Killer’s Moon implies the moon belongs to one killer.
This film has four.
Perhaps I’m just quick to the angry apostrophe following a recent typo in the special edition of The Dark Knight Returns.
Anyway, let’s try to put this terrible experience behind us and get on with the show.
Quick Plot: An all-girls choir bus experiences some mechanical trouble in the middle of the British countryside, where a pair of handsome (I assume, by 1970s British/expat American standards) twentysomethings are camping, a pleasant woman is prepping her out-of-the-way hotel, and a grumpy gamekeeper is gamekeeping.
Also, there are four violent lunatics on the loose who escaped the clutches of their psychiatrist and his experimental treatment that involved encouraging them to act out their basest instincts by convincing them they were living in a dream world with no consequences.
Naturally, the combination of insane men without societal constraints and the nubile flesh of teenage girls does not a merry evening make.
Let me just say it: I absolutely adored this movie.
Mind you, I don't normally like to jump into my judgment so soon in a review, especially for a film as messy (maybe intentionally?) as Killers' Moon (yeah, I'm repunctuating the title like the maverick I am).
But see, I simply did not want to stop watching the kind of movie that includes such gems of dialogue as such:
"Look, you were only raped, as long as you don't tell anyone about it you'll be alright. You pretend it never happened, I pretend I never saw it and if we ever get out of this alive, well, maybe we'll both live to be wives and mothers."
The biggest question I had with Killers' Moon regards said script, credited to director Alan Birkinshaw but rumored to come from the pen of his sister, famed feminist novelist Fay Weldon. Had I not known anything about Ms. Weldon, I probably would have assumed lines like the above to be tongue-in-cheek. This is the same film, mind you, that sees our pair of heroes discuss how they are outnumbered and outarmed only to conclude that the best solution to fight their enemies would be to split up.

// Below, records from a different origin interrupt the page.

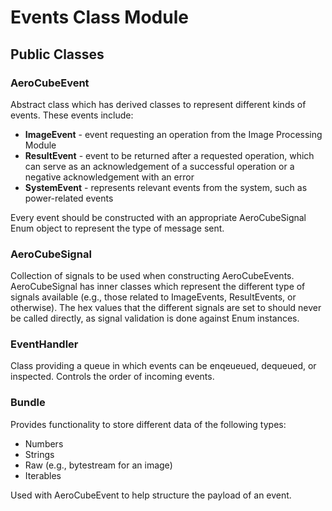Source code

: # Events Class Module
## Public Classes
### AeroCubeEvent
Abstract class which has derived classes to represent different kinds of events.
These events include:
* **ImageEvent** - event requesting an operation from the Image Processing Module
* **ResultEvent** - event to be returned after a requested operation, which can serve as an acknowledgement of a successful operation or a negative acknowledgement with an error
* **SystemEvent** - represents relevant events from the system, such as power-related events

Every event should be constructed with an appropriate AeroCubeSignal Enum object to represent the type of message sent.

### AeroCubeSignal
Collection of signals to be used when constructing AeroCubeEvents. AeroCubeSignal has inner classes which represent the different type of signals available (e.g., those related to ImageEvents, ResultEvents, or otherwise). The hex values that the different signals are set to should never be called directly, as signal validation is done against Enum instances.

### EventHandler
Class providing a queue in which events can be enqeueued, dequeued, or inspected. Controls the order of incoming events.

### Bundle
Provides functionality to store different data of the following types:
* Numbers
* Strings
* Raw (e.g., bytestream for an image)
* Iterables

Used with AeroCubeEvent to help structure the payload of an event.
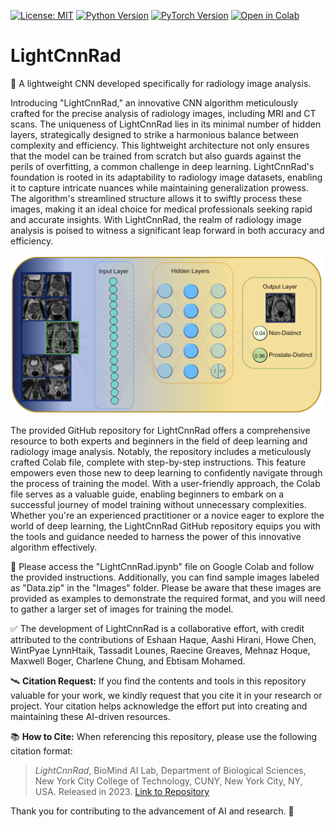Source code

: [![License: MIT](https://img.shields.io/badge/License-MIT-blue.svg)](https://opensource.org/licenses/MIT)
[![Python Version](https://img.shields.io/badge/python-3.10.12-red.svg)](https://www.python.org/downloads/release/python-31012/)
[![PyTorch Version](https://img.shields.io/badge/PyTorch-1.9.0-green.svg)](https://pytorch.org/get-started/locally/)
[![Open in Colab](https://colab.research.google.com/assets/colab-badge.svg)](https://github.com/PKhosravi-CityTech/LightCnnRad/blob/main/LightCnnRad.ipynb)

# LightCnnRad

:diamond_shape_with_a_dot_inside: A lightweight CNN developed specifically for radiology image analysis.

Introducing "LightCnnRad," an innovative CNN algorithm meticulously crafted for the precise analysis of radiology images, including MRI and CT scans. The uniqueness of LightCnnRad lies in its minimal number of hidden layers, strategically designed to strike a harmonious balance between complexity and efficiency. This lightweight architecture not only ensures that the model can be trained from scratch but also guards against the perils of overfitting, a common challenge in deep learning. LightCnnRad's foundation is rooted in its adaptability to radiology image datasets, enabling it to capture intricate nuances while maintaining generalization prowess. The algorithm's streamlined structure allows it to swiftly process these images, making it an ideal choice for medical professionals seeking rapid and accurate insights. With LightCnnRad, the realm of radiology image analysis is poised to witness a significant leap forward in both accuracy and efficiency.

<img src="https://github.com/PKhosravi-CityTech/LightCnnRad/blob/main/Images/LightCnnRad.png" width="500" />

The provided GitHub repository for LightCnnRad offers a comprehensive resource to both experts and beginners in the field of deep learning and radiology image analysis. Notably, the repository includes a meticulously crafted Colab file, complete with step-by-step instructions. This feature empowers even those new to deep learning to confidently navigate through the process of training the model. With a user-friendly approach, the Colab file serves as a valuable guide, enabling beginners to embark on a successful journey of model training without unnecessary complexities. Whether you're an experienced practitioner or a novice eager to explore the world of deep learning, the LightCnnRad GitHub repository equips you with the tools and guidance needed to harness the power of this innovative algorithm effectively.

:diamond_shape_with_a_dot_inside: Please access the "LightCnnRad.ipynb" file on Google Colab and follow the provided instructions. Additionally, you can find sample images labeled as "Data.zip" in the "Images" folder. Please be aware that these images are provided as examples to demonstrate the required format, and you will need to gather a larger set of images for training the model. 

:white_check_mark: The development of LightCnnRad is a collaborative effort, with credit attributed to the contributions of Eshaan Haque, Aashi Hirani, Howe Chen, WintPyae LynnHtaik, Tassadit Lounes, Raecine Greaves, Mehnaz Hoque, Maxwell Boger, Charlene Chung, and Ebtisam Mohamed.

🛰️ **Citation Request:** If you find the contents and tools in this repository valuable for your work, we kindly request that you cite it in your research or project. Your citation helps acknowledge the effort put into creating and maintaining these AI-driven resources.

📚 **How to Cite:** When referencing this repository, please use the following citation format:

> *LightCnnRad*, BioMind AI Lab, Department of Biological Sciences, New York City College of Technology, CUNY, New York City, NY, USA. Released in 2023. [Link to Repository](https://github.com/PKhosravi-CityTech/LightCnnRad)

Thank you for contributing to the advancement of AI and research. 🤖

Always a wise plan, gents. Always wise.
However, some brief Wikipedia'ing seems to point that Fay Weldon considers rape, how do you say, overrated as a crime. Knowing that makes Killers' Moon an even odder watch, as the film is filled with young women being violently attacked in a way that might be tasteless, might be offensive, or just might be what you would expect (and maybe want?) from a '70s pre-slasher exploitation genre film.

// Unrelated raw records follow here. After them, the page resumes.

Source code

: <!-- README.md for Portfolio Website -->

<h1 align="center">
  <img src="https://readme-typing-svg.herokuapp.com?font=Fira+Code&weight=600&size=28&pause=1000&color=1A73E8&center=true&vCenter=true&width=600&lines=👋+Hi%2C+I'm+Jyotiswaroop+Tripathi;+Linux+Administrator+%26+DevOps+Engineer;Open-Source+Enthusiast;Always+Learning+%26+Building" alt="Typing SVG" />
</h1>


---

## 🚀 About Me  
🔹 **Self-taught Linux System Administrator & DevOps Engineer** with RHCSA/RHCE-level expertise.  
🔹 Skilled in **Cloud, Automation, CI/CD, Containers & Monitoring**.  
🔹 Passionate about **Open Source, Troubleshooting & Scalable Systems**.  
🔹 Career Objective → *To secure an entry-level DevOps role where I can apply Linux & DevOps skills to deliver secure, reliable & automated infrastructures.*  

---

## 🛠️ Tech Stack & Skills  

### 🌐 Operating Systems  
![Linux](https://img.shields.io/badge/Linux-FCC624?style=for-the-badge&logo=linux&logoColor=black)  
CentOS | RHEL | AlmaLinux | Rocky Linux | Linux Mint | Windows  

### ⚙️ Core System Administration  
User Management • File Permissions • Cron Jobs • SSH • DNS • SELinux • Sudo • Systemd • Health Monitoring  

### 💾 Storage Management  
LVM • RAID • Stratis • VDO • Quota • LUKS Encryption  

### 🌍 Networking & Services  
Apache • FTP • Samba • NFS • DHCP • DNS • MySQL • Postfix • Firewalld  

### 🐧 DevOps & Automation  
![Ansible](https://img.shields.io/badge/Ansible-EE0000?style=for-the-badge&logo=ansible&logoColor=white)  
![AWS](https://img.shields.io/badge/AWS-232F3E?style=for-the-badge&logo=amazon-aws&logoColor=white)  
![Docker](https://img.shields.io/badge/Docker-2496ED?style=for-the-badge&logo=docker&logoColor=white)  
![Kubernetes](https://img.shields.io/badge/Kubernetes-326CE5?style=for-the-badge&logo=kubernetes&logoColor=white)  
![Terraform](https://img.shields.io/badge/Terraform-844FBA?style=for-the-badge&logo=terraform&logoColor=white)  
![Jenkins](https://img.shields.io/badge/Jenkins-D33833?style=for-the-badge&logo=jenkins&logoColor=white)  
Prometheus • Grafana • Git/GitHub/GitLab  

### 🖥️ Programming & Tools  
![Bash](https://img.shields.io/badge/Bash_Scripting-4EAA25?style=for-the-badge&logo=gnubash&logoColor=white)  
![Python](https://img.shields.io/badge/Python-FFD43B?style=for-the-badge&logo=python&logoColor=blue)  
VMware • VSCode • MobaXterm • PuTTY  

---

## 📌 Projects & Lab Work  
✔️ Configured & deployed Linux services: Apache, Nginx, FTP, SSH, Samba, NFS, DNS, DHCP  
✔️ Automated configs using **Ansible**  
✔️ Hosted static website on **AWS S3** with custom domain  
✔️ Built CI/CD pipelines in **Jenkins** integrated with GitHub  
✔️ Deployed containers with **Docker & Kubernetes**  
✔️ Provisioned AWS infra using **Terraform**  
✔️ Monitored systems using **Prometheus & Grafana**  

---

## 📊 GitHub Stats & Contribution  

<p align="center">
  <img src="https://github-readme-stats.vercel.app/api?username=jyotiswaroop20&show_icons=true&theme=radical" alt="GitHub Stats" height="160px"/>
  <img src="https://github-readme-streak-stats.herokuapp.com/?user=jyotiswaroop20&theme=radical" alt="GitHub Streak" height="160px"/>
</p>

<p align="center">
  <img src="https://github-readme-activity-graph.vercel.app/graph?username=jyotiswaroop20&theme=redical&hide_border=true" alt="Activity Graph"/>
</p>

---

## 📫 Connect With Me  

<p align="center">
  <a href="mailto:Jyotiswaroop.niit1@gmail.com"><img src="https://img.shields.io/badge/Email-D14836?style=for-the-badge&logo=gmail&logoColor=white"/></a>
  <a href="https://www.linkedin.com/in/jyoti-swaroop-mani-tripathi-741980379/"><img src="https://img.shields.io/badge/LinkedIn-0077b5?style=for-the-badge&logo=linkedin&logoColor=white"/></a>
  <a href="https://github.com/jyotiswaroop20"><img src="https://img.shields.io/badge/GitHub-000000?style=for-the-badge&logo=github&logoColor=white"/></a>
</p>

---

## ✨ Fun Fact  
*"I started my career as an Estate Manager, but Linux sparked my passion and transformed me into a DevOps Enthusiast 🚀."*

While Killers' Moon is rife with messiness as a low budget movie, it also has some pretty neat subtext in its villains. From their bowler hats and white-on-white attire to the way they respectfully speak to each other as Mr., our killers are clearly inspired by A Clockwork Orange. That they're acting out their impulses simply because they believe they're living in a fantasy world is rather fascinating. They're confused when their actions don't cause the desired effects they'd have in REM, but you almost can't blame them for committing these crimes because why should they not believe it's all part of their therapy? As the mayhem intensifies, some start to realize what's really going on, and their reactions are not at all what you'd expect.

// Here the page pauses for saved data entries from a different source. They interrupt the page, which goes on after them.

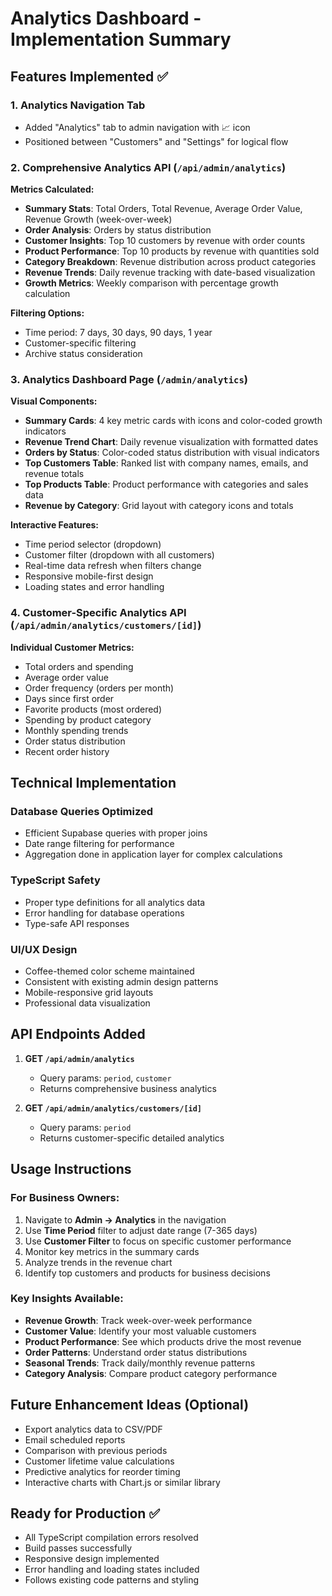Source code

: # Analytics Dashboard - Implementation Summary

## Features Implemented ✅

### 1. Analytics Navigation Tab
- Added "Analytics" tab to admin navigation with 📈 icon
- Positioned between "Customers" and "Settings" for logical flow

### 2. Comprehensive Analytics API (`/api/admin/analytics`)
**Metrics Calculated:**
- **Summary Stats**: Total Orders, Total Revenue, Average Order Value, Revenue Growth (week-over-week)
- **Order Analysis**: Orders by status distribution
- **Customer Insights**: Top 10 customers by revenue with order counts
- **Product Performance**: Top 10 products by revenue with quantities sold
- **Category Breakdown**: Revenue distribution across product categories
- **Revenue Trends**: Daily revenue tracking with date-based visualization
- **Growth Metrics**: Weekly comparison with percentage growth calculation

**Filtering Options:**
- Time period: 7 days, 30 days, 90 days, 1 year
- Customer-specific filtering
- Archive status consideration

### 3. Analytics Dashboard Page (`/admin/analytics`)
**Visual Components:**
- **Summary Cards**: 4 key metric cards with icons and color-coded growth indicators
- **Revenue Trend Chart**: Daily revenue visualization with formatted dates
- **Orders by Status**: Color-coded status distribution with visual indicators
- **Top Customers Table**: Ranked list with company names, emails, and revenue totals
- **Top Products Table**: Product performance with categories and sales data
- **Revenue by Category**: Grid layout with category icons and totals

**Interactive Features:**
- Time period selector (dropdown)
- Customer filter (dropdown with all customers)
- Real-time data refresh when filters change
- Responsive mobile-first design
- Loading states and error handling

### 4. Customer-Specific Analytics API (`/api/admin/analytics/customers/[id]`)
**Individual Customer Metrics:**
- Total orders and spending
- Average order value
- Order frequency (orders per month)
- Days since first order
- Favorite products (most ordered)
- Spending by product category
- Monthly spending trends
- Order status distribution
- Recent order history

## Technical Implementation

### Database Queries Optimized
- Efficient Supabase queries with proper joins
- Date range filtering for performance
- Aggregation done in application layer for complex calculations

### TypeScript Safety
- Proper type definitions for all analytics data
- Error handling for database operations
- Type-safe API responses

### UI/UX Design
- Coffee-themed color scheme maintained
- Consistent with existing admin design patterns
- Mobile-responsive grid layouts
- Professional data visualization

## API Endpoints Added

1. **GET `/api/admin/analytics`**
   - Query params: `period`, `customer`
   - Returns comprehensive business analytics

2. **GET `/api/admin/analytics/customers/[id]`**
   - Query params: `period`
   - Returns customer-specific detailed analytics

## Usage Instructions

### For Business Owners:
1. Navigate to **Admin → Analytics** in the navigation
2. Use **Time Period** filter to adjust date range (7-365 days)
3. Use **Customer Filter** to focus on specific customer performance
4. Monitor key metrics in the summary cards
5. Analyze trends in the revenue chart
6. Identify top customers and products for business decisions

### Key Insights Available:
- **Revenue Growth**: Track week-over-week performance
- **Customer Value**: Identify your most valuable customers
- **Product Performance**: See which products drive the most revenue
- **Order Patterns**: Understand order status distributions
- **Seasonal Trends**: Track daily/monthly revenue patterns
- **Category Analysis**: Compare product category performance

## Future Enhancement Ideas (Optional)
- Export analytics data to CSV/PDF
- Email scheduled reports
- Comparison with previous periods
- Customer lifetime value calculations
- Predictive analytics for reorder timing
- Interactive charts with Chart.js or similar library

## Ready for Production ✅
- All TypeScript compilation errors resolved
- Build passes successfully
- Responsive design implemented
- Error handling and loading states included
- Follows existing code patterns and styling
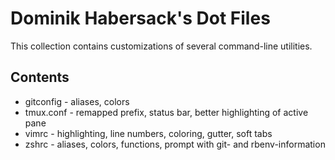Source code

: # Dominik Habersack's Dot Files

This collection contains customizations of several command-line utilities.

## Contents

* gitconfig - aliases, colors
* tmux.conf - remapped prefix, status bar, better highlighting of active pane
* vimrc - highlighting, line numbers, coloring, gutter, soft tabs
* zshrc - aliases, colors, functions, prompt with git- and rbenv-information
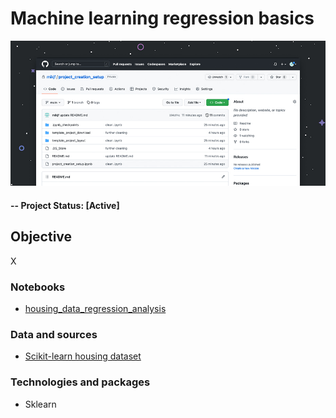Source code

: # Machine learning regression basics

![alternative text](img/readme_image.jpg)

#### -- Project Status: [Active]

## Objective
X

### Notebooks
* [housing_data_regression_analysis](housing_data_regression_analysis.ipynb)

### Data and sources
* [Scikit-learn housing dataset]([https://X](https://github.com/scikit-learn/scikit-learn/blob/main/sklearn/datasets/data/boston_house_prices.csv)https://github.com/scikit-learn/scikit-learn/blob/main/sklearn/datasets/data/boston_house_prices.csv)

### Technologies and packages
* Sklearn
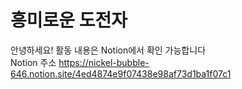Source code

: # 흥미로운 도전자

안녕하세요!
활동 내용은 Notion에서 확인 가능합니다   
Notion 주소 https://nickel-bubble-646.notion.site/4ed4874e9f07438e98af73d1ba1f07c1
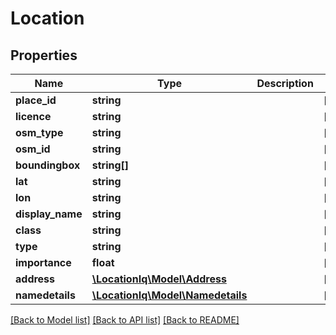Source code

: # Location

## Properties
Name | Type | Description | Notes
------------ | ------------- | ------------- | -------------
**place_id** | **string** |  | [optional] 
**licence** | **string** |  | [optional] 
**osm_type** | **string** |  | [optional] 
**osm_id** | **string** |  | [optional] 
**boundingbox** | **string[]** |  | [optional] 
**lat** | **string** |  | [optional] 
**lon** | **string** |  | [optional] 
**display_name** | **string** |  | [optional] 
**class** | **string** |  | [optional] 
**type** | **string** |  | [optional] 
**importance** | **float** |  | [optional] 
**address** | [**\LocationIq\Model\Address**](Address.md) |  | [optional] 
**namedetails** | [**\LocationIq\Model\Namedetails**](Namedetails.md) |  | [optional] 

[[Back to Model list]](../README.md#documentation-for-models) [[Back to API list]](../README.md#documentation-for-api-endpoints) [[Back to README]](../README.md)


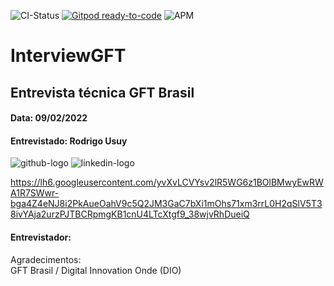 ![CI-Status](https://github.com/rousuy/InterviewGFT/actions/workflows/dotnet.yml/badge.svg)
[![Gitpod ready-to-code](https://img.shields.io/badge/Gitpod-ready--to--code-908a85?logo=gitpod)](https://gitpod.io/#https://github.com/rousuy/InterviewGFT.git)
![APM](https://img.shields.io/apm/l/vim-mode?logo=License)

# InterviewGFT
## Entrevista técnica GFT Brasil
#### Data: 09/02/2022
#### Entrevistado: Rodrigo Usuy

![github-logo](https://user-images.githubusercontent.com/76751870/153108542-62e0a78a-95f1-4935-ae89-6062186153c5.png)
![linkedin-logo](https://user-images.githubusercontent.com/76751870/153108643-7c254391-b087-472e-a022-88c5c3d759be.png)

https://lh6.googleusercontent.com/yvXvLCVYsv2lR5WG6z1BOlBMwyEwRWA1R7SWwr-bga4Z4eNJ8i2PkAueOahV9c5Q2JM3GaC7bXi1mOhs71xm3rrL0H2qSlV5T38ivYAja2urzPJTBCRpmgKB1cnU4LTcXtgf9_38wjvRhDueiQ


#### Entrevistador: 
<footer>
Agradecimentos:<br> 
GFT Brasil / Digital Innovation Onde (DIO)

If that weren't enough, we also have a heroic three-legged dog played by a local canine hero, barbershop quartet levels of harmony coming from the mouths of mass murderers, and a rather brilliant case of drag being applied where you least expect it.
Yes, I did indeed love this movie.
Though it sometimes calls a little too much attention to itself, John Shakespeare and Derek Warne's score is generally pretty darn awesome, filled with Repulsion-like jazz riffs and playful little nods to Three Blind Mice and Twinkle Twinkle Little Star
It's a shame that none of the girls really register as fully fledged characters. Other than 'somewhat helpful girl,' 'somewhat whiny girl,' 'somewhat raped girl,' and 'somewhat flirty girl who thinks it's silly to be sad about being somewhat raped girl,' none really stick out in a way worth remembering
I suppose it bears mentioning that in the real world, nighttime and daytime don't necessarily change back and forth over the course of an evening
The white slavery industry has been ruined by too many enthusiastic amateurs
Never call a British headmistress a nature lover
If it’s not ramblers, it’s bramblers
The Winning Line
Killers' Moon is bursting with them, but I think my heart belongs to this one:
"I understand you have a problem."
This is the final line of Killers' Moon, and is spoken by a police officer in the calmest manner possible. Substitute "I understand you have a question about parking regulations" and you might have a better idea of how this is delivered.
The problem, you see, is that these characters have been terrorized all night by raping murderers. Nothing to raise anyone's voice about, of course.
I’m not sure how I had never heard of Killer(s)’ Moon before stumbling upon it on Netflix Instant Watch. This is the kind of low budget, completely insane little gem that brings true joy into the lives of genre film fans. Hop to it with your very own three-legged Doberman.